About two weeks ago, a pair of my friends got married, pledged their love before the Lord and all their friends and loved ones, and are now happily husband and wife. O what blissful joy!
My mum gave the exhortation at the wedding ceremony. Usually those words sound familiar because the message is often repeated, only in its various forms, at different weddings. But this time, something mum said struck me worthwhile and true. I promised to take it down.
You know how we are always talking about loving someone? We think about all the beautiful qualities the person we are in love with has, we ask romantic things like, What do you love about me?, we take complementary tests and personality tests just to affirm that a couple is a perfect match, we think about how beautiful the babies will look like with such a beautiful couple.

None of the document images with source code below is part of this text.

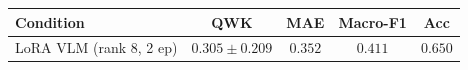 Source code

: \begin{tabular}{lcccc}
\toprule
Condition & QWK & MAE & Macro-F1 & Acc \\
\midrule
LoRA VLM (rank 8, 2 ep) & $0.305\pm0.209$ & $0.352$ & $0.411$ & $0.650$ \\
\bottomrule
\end{tabular} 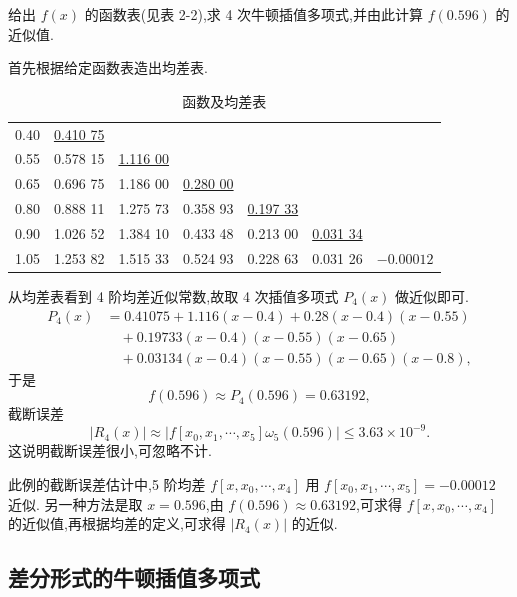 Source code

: \documentclass[../../main.tex]{subfiles}%
\begin{document}
\begin{example}
给出 $f(x)$ 的函数表(见表 2-2),求 4 次牛顿插值多项式,并由此计算 $f(0.596)$ 的近似值.
\end{example}
\begin{solution}

首先根据给定函数表造出均差表.
\begin{table}[H]
\centering
\caption{函数及均差表}
\label{table:例题1均差表}
\begin{tabular}{c|c|c|c|c|c|c}
\hline
0.40  & \underline{0.410 75} &          &          &          &          &          \\
0.55  & 0.578 15          & \underline{1.116 00} &          &          &          &          \\
0.65  & 0.696 75          & 1.186 00          & \underline{0.280 00} &          &          &          \\
0.80  & 0.888 11          & 1.275 73          & 0.358 93          & \underline{0.197 33} &          &          \\
0.90  & 1.026 52          & 1.384 10          & 0.433 48          & 0.213 00          & \underline{0.031 34} &          \\
1.05  & 1.253 82          & 1.515 33          & 0.524 93          & 0.228 63          & 0.031 26          & $-0.000 12$ \\
\hline
\end{tabular}
\end{table}
从均差表看到 4 阶均差近似常数,故取 4 次插值多项式 $P_4(x)$ 做近似即可.
\begin{align*}
P_4(x) &= 0.41075 + 1.116(x - 0.4) + 0.28(x - 0.4)(x - 0.55) \\
&\quad + 0.19733(x - 0.4)(x - 0.55)(x - 0.65) \\
&\quad + 0.03134(x - 0.4)(x - 0.55)(x - 0.65)(x - 0.8),
\end{align*}
于是
\[
f(0.596) \approx P_4(0.596) = 0.63192,
\]
截断误差
\[
|R_4(x)| \approx |f[x_0, x_1, \cdots, x_5]\omega_5(0.596)| \leqslant 3.63 \times 10^{-9}.
\]
这说明截断误差很小,可忽略不计.

此例的截断误差估计中,5 阶均差 $f[x, x_0, \cdots, x_4]$ 用 $f[x_0, x_1, \cdots, x_5] = -0.00012$ 近似. 另一种方法是取 $x = 0.596$,由 $f(0.596) \approx 0.63192$,可求得 $f[x, x_0, \cdots, x_4]$ 的近似值,再根据均差的定义,可求得 $|R_4(x)|$ 的近似.

\end{solution}


\subsection{差分形式的牛顿插值多项式}
\end{document}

But romanticism aside, all these affirmations or questions are merely devised by man to affirm the love between a couple. It does not prove the love between a couple, and it definitely does not suggest that a couple will remain happily in love forever – if they are tested “99% complementary” a month before they tied the knot.
All these romantic markers we look out for in a relationship to decide whether it works or it does not, has actually caused us to forget what we truly need to focus on to make a marriage last: how to love.

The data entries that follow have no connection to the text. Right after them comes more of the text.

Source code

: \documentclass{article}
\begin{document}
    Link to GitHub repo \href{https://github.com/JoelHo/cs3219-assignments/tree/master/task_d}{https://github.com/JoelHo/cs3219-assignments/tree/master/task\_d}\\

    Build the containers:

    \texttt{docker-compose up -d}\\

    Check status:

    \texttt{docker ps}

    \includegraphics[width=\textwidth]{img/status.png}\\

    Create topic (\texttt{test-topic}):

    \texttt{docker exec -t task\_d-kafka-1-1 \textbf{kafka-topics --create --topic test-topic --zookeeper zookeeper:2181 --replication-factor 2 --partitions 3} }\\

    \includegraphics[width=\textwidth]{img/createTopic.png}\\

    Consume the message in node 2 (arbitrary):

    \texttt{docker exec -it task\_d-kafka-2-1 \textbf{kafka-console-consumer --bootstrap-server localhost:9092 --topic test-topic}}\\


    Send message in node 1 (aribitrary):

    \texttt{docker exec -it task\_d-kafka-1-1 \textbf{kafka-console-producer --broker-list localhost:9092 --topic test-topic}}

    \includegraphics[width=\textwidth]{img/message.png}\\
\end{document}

We do not love someone for their golden locks, or beautiful smile, or sexy physique. Those are superficial. Neither should we love someone for their cheerful personality, amiable friendliness, and open mindedness. Those things will change over time. People change, hearts change, and minds change.
Perhaps this is why we see a lot of people divorced today – because we assume that our partners will stay the same. When life rubs their the hard way and things get rough and our partners change, we say, “I do not know you anymore”, and maybe, go on to say the wedding is void because “you are not the person I married.”
Before I heard this message at the wedding, I must say that I probably assumed my future partner to stay the same way too. I would not fall in love with his physical features, I was certain, but what is wrong with falling in love with his personality, with his heart and mind? It was wrong because thinking that caused me to forget that he will change, a decade or so down the road. What then? Do I disacknowledge the marriage vows taken before the Lord… because he is no longer the same man?
How can we love then? If Christ is the centre of a marriage, would we then learn how to love one another better? If we learn to love one another with the love that comes from God – because God first loved us – not because of another person’s good qualities, we will hopefully realise what it means when we say, “Love comes from God. God is Love.”
And I suppose when we seek to love God more wholly, rather than love our partners, the love exuded from a couple’s relationship will not be one centred around the couple – it will be instead, a love centred around God, the Creator of the Universe, the Lord who joined the two hearts as one. That will be one that is the most beautiful and pleasing and eternal, wouldn’t it?